DNA
O1

Part:BBa_K2054001:Design

Designed by: LAI HEI WAI   Group: iGEM16_Hong_Kong_HKU   (2016-10-14)


Oligo 1


Assembly Compatibility:
  • 10
    COMPATIBLE WITH RFC[10]
  • 12
    INCOMPATIBLE WITH RFC[12]
    Illegal NheI site found at 7
    Illegal NheI site found at 30
  • 21
    COMPATIBLE WITH RFC[21]
  • 23
    COMPATIBLE WITH RFC[23]
  • 25
    COMPATIBLE WITH RFC[25]
  • 1000
    COMPATIBLE WITH RFC[1000]


Design Notes

This device was modified from a recent publication about in vivo synthesis and self-assembly of DNA nanostructures. We made use of the technique described in the article to synthesize oligos for our tetrahedral nanostructure, where the sequences are generated by a software called Tiamat. This device will enable the single-stranded DNA oligo 1 to be synthesized inside cells. The ssDNA oligos produced can be purified and used to form our tetrahedral nanostructure, which consists of 5 oligos. An upgraded version of this part is at BBa_K2202000,BBa_K2202001,BBa_K2202002,BBa_K2202003 and BBa_K2202004


Below shows our tetrahedral nanostructure and the sequence of the oligos.

Tetra3d1.png

One of the key features of our tetrahedral nanostructure is the strand displacement induced by the input strand. The schematic diagram below illustrates how.

Sdschematic.png

NB: for simplicity, only the active component (i.e. O1+O5 beacon) is drawn.

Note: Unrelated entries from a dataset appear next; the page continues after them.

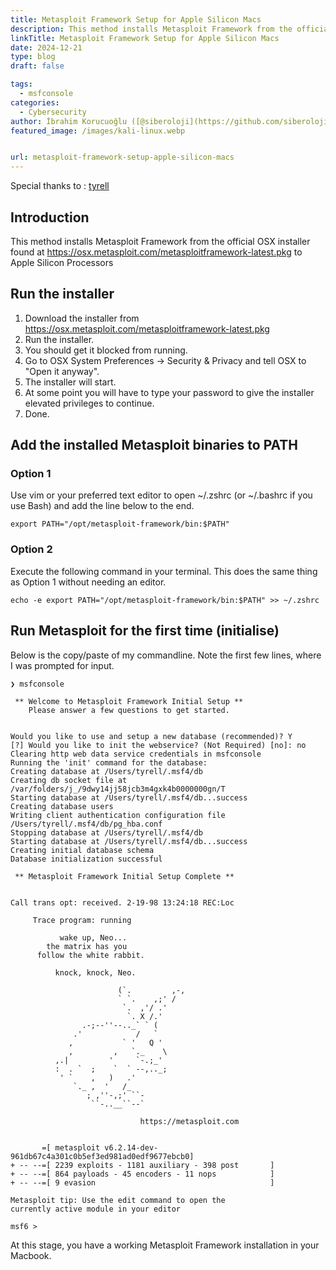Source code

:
 ```yaml
---
title: Metasploit Framework Setup for Apple Silicon Macs
description: This method installs Metasploit Framework from the official OSX installer to Apple Silicon Processors
linkTitle: Metasploit Framework Setup for Apple Silicon Macs
date: 2024-12-21
type: blog
draft: false

tags:
  - msfconsole
categories:
  - Cybersecurity
author: İbrahim Korucuoğlu ([@siberoloji](https://github.com/siberoloji))
featured_image: /images/kali-linux.webp


url: metasploit-framework-setup-apple-silicon-macs
---
```


Special thanks to : [tyrell](https://gist.github.com/tyrell)

## Introduction

This method installs Metasploit Framework from the official OSX installer found at <https://osx.metasploit.com/metasploitframework-latest.pkg> to Apple Silicon Processors

## Run the installer

1. Download the installer from <https://osx.metasploit.com/metasploitframework-latest.pkg>
2. Run the installer.
3. You should get it blocked from running.
4. Go to OSX System Preferences -> Security & Privacy and tell OSX to "Open it anyway".
5. The installer will start.
6. At some point you will have to type your password to give the installer elevated privileges to continue.
7. Done.

## Add the installed Metasploit binaries to PATH

### Option 1

Use vim or your preferred text editor to open ~/.zshrc (or ~/.bashrc if you use Bash) and add the line below to the end.

`export PATH="/opt/metasploit-framework/bin:$PATH"`

### Option 2

Execute the following command in your terminal. This does the same thing as Option 1 without needing an editor.

`echo -e export PATH="/opt/metasploit-framework/bin:$PATH" >> ~/.zshrc`

## Run Metasploit for the first time (initialise)

Below is the copy/paste of my commandline. Note the first few lines, where I was prompted for input.

    ❯ msfconsole

     ** Welcome to Metasploit Framework Initial Setup **
        Please answer a few questions to get started.


    Would you like to use and setup a new database (recommended)? Y
    [?] Would you like to init the webservice? (Not Required) [no]: no
    Clearing http web data service credentials in msfconsole
    Running the 'init' command for the database:
    Creating database at /Users/tyrell/.msf4/db
    Creating db socket file at /var/folders/j_/9dwy14jj58jcb3m4gxk4b0000000gn/T
    Starting database at /Users/tyrell/.msf4/db...success
    Creating database users
    Writing client authentication configuration file /Users/tyrell/.msf4/db/pg_hba.conf
    Stopping database at /Users/tyrell/.msf4/db
    Starting database at /Users/tyrell/.msf4/db...success
    Creating initial database schema
    Database initialization successful

     ** Metasploit Framework Initial Setup Complete **


    Call trans opt: received. 2-19-98 13:24:18 REC:Loc

         Trace program: running

               wake up, Neo...
            the matrix has you
          follow the white rabbit.

              knock, knock, Neo.

                            (`.         ,-,
                            ` `.    ,;' /
                             `.  ,'/ .'
                              `. X /.'
                    .-;--''--.._` ` (
                  .'            /   `
                 ,           ` '   Q '
                 ,         ,   `._    \
              ,.|         '     `-.;_'
              :  . `  ;    `  ` --,.._;
               ' `    ,   )   .'
                  `._ ,  '   /_
                     ; ,''-,;' ``-
                      ``-..__``--`

                                 https://metasploit.com


           =[ metasploit v6.2.14-dev-961db67c4a301c0b5ef3ed981ad0edf9677ebcb0]
    + -- --=[ 2239 exploits - 1181 auxiliary - 398 post       ]
    + -- --=[ 864 payloads - 45 encoders - 11 nops            ]
    + -- --=[ 9 evasion                                       ]

    Metasploit tip: Use the edit command to open the
    currently active module in your editor

    msf6 >
    

 At this stage, you have a working Metasploit Framework installation in your Macbook.  
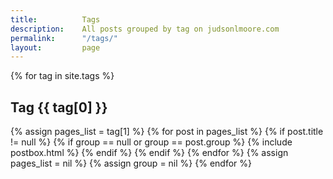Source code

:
 ```yaml
---
title: 			Tags
description: 	All posts grouped by tag on judsonlmoore.com 
permalink: 		"/tags/"
layout: 		page
---
```



<div class="row row-cols-1 row-cols-md-3">
	{% for tag in site.tags %}
	<div class="section-title col-md-12 mt-4">
		<h2 id="{{ tag[0] | replace: " ","-" }}" class="text-capitalize">Tag {{ tag[0] }}</h2>
	</div>
	{% assign pages_list = tag[1] %}
	{% for post in pages_list %}
	{% if post.title != null %}
	{% if group == null or group == post.group %}
	{% include postbox.html %}
	{% endif %}
	{% endif %}
	{% endfor %}
	{% assign pages_list = nil %}
	{% assign group = nil %}
	{% endfor %}
</div>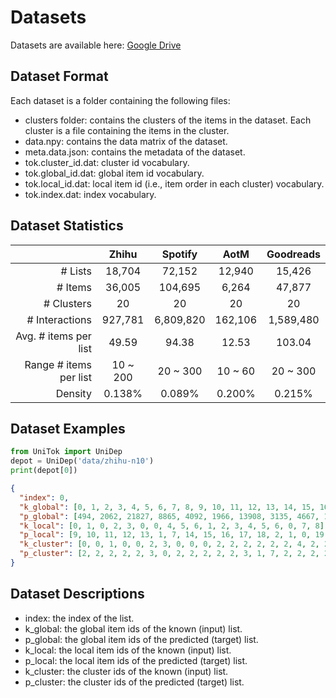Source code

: # Datasets

Datasets are available here: [Google Drive](https://drive.google.com/drive/folders/1yAtYr__cm-VyzIZ0EVtVoRtlvN6wwm9U?usp=sharing)

## Dataset Format

Each dataset is a folder containing the following files:

* clusters folder: contains the clusters of the items in the dataset. Each cluster is a file containing the items in the cluster.
* data.npy: contains the data matrix of the dataset.
* meta.data.json: contains the metadata of the dataset.
* tok.cluster_id.dat: cluster id vocabulary.
* tok.global_id.dat: global item id vocabulary.
* tok.local_id.dat: local item id (i.e., item order in each cluster) vocabulary.
* tok.index.dat: index vocabulary.

## Dataset Statistics

|                        |  Zhihu   |  Spotify  |  AotM   | Goodreads |
|-----------------------:|:--------:|:---------:|:-------:|:---------:|
|                # Lists |  18,704  |  72,152   | 12,940  |  15,426   |
|                # Items |  36,005  |  104,695  |  6,264  |  47,877   | 
|             # Clusters |    20    |    20     |   20    |    20     |
|         # Interactions | 927,781  | 6,809,820 | 162,106 | 1,589,480 |
|  Avg. # items per list |  49.59   |   94.38   |  12.53  |  103.04   |
| Range # items per list | 10 ~ 200 | 20 ~ 300  | 10 ~ 60 | 20 ~ 300  |
|                Density |  0.138%  |  0.089%   | 0.200%  |  0.215%   |

## Dataset Examples

```python
from UniTok import UniDep
depot = UniDep('data/zhihu-n10')
print(depot[0]) 
```

```json
{
  "index": 0,
  "k_global": [0, 1, 2, 3, 4, 5, 6, 7, 8, 9, 10, 11, 12, 13, 14, 15, 16, 17, 18], 
  "p_global": [494, 2062, 21827, 8865, 4092, 1966, 13908, 3135, 4667, 18692, 33351, 19442, 19371, 4878, 29998, 14868, 4740, 11154, 14557, 19203], 
  "k_local": [0, 1, 0, 2, 3, 0, 0, 4, 5, 6, 1, 2, 3, 4, 5, 6, 0, 7, 8], 
  "p_local": [9, 10, 11, 12, 13, 1, 7, 14, 15, 16, 17, 18, 2, 1, 0, 19, 20, 21, 22, 23], 
  "k_cluster": [0, 0, 1, 0, 0, 2, 3, 0, 0, 0, 2, 2, 2, 2, 2, 2, 4, 2, 2], 
  "p_cluster": [2, 2, 2, 2, 2, 3, 0, 2, 2, 2, 2, 2, 3, 1, 7, 2, 2, 2, 2, 2]
}
```

## Dataset Descriptions

* index: the index of the list.
* k_global: the global item ids of the known (input) list.
* p_global: the global item ids of the predicted (target) list.
* k_local: the local item ids of the known (input) list.
* p_local: the local item ids of the predicted (target) list.
* k_cluster: the cluster ids of the known (input) list.
* p_cluster: the cluster ids of the predicted (target) list.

Below is a 12% polyacrlamide gel to show the assembly (lanes 2 to 7) and the strand displacement (lanes 6, 8-10) of the tetrahedron. Lanes 2, 3, 4, 5 and 6 correspond to the individual single-stranded oligos 1, 2, 3, 4 and 5, and lane 6 has all the five oligos put together in the thermocycler, where the tetrahedron is expected. Lanes 6, 8 and 9 contains oligo 5, input strand and the dimer of O5 and input, the expected displaced product. Finally, lane 10 shows the addition of input strand to the tetrahedron, inducing the strand displacement. As expected, this lane contains the displaced output product, of the same size and the output marker in lane 9.

Sdtetra1.png

Construction and production of ssDNA The design is based on the literature mentioned and contains:

Plasmidconstruct1.png

a strong promoter BBa_J23100 from the Registry of standard biobricks;

a ‘r_oligo’ region that contains the sequence of our desired oligos and more (see below);

a terminator BBa_B0054, which is also from the Registry;


The ‘r_oligo’ region will transcribe a product that contains a non-coding RNA (ncRNA) and a HIV-Terminator-Binding Site (HTBS) that exhibit a 3’-hairpin structure:

Plasmidconstruct2.png

The HTBS serves as a terminator in this gene, where the HIV reverse transcriptase binds. During the reverse transcription, the binding of HIVRT initiates the elongation, which is aided by another RT murine leukemia reverse transcriptase (MLRT). RNase H then cleaves specifically the ncRNA-DNA linkages, which leaves the desired ssDNA to hang, but still attached to the HTBS on its 5’ end. RNase A then breaks to release the desired ssDNA. The following diagram summarizes the in vivo conversion.

Plasmidconstruct3.png

Source

Plasmid Construction: Elbaz, J., Yin, P., & Voigt, C. A. (2016). Genetic encoding of DNA nanostructures and their self-assembly in living bacteria. Nature communications, 7.

Oligo Construction: Nakatsuka, K., Shigeto, H., Kuroda, A., & Funabashi, H. (2015). A split G-quadruplex-based DNA nano-tweezers structure as a signal-transducing molecule for the homogeneous detection of specific nucleic acids. Biosensors and Bioelectronics, 74, 222-226.

References

Plasmid Construction: Elbaz, J., Yin, P., & Voigt, C. A. (2016). Genetic encoding of DNA nanostructures and their self-assembly in living bacteria. Nature communications, 7.

Oligo Construction: Nakatsuka, K., Shigeto, H., Kuroda, A., & Funabashi, H. (2015). A split G-quadruplex-based DNA nano-tweezers structure as a signal-transducing molecule for the homogeneous detection of specific nucleic acids. Biosensors and Bioelectronics, 74, 222-226.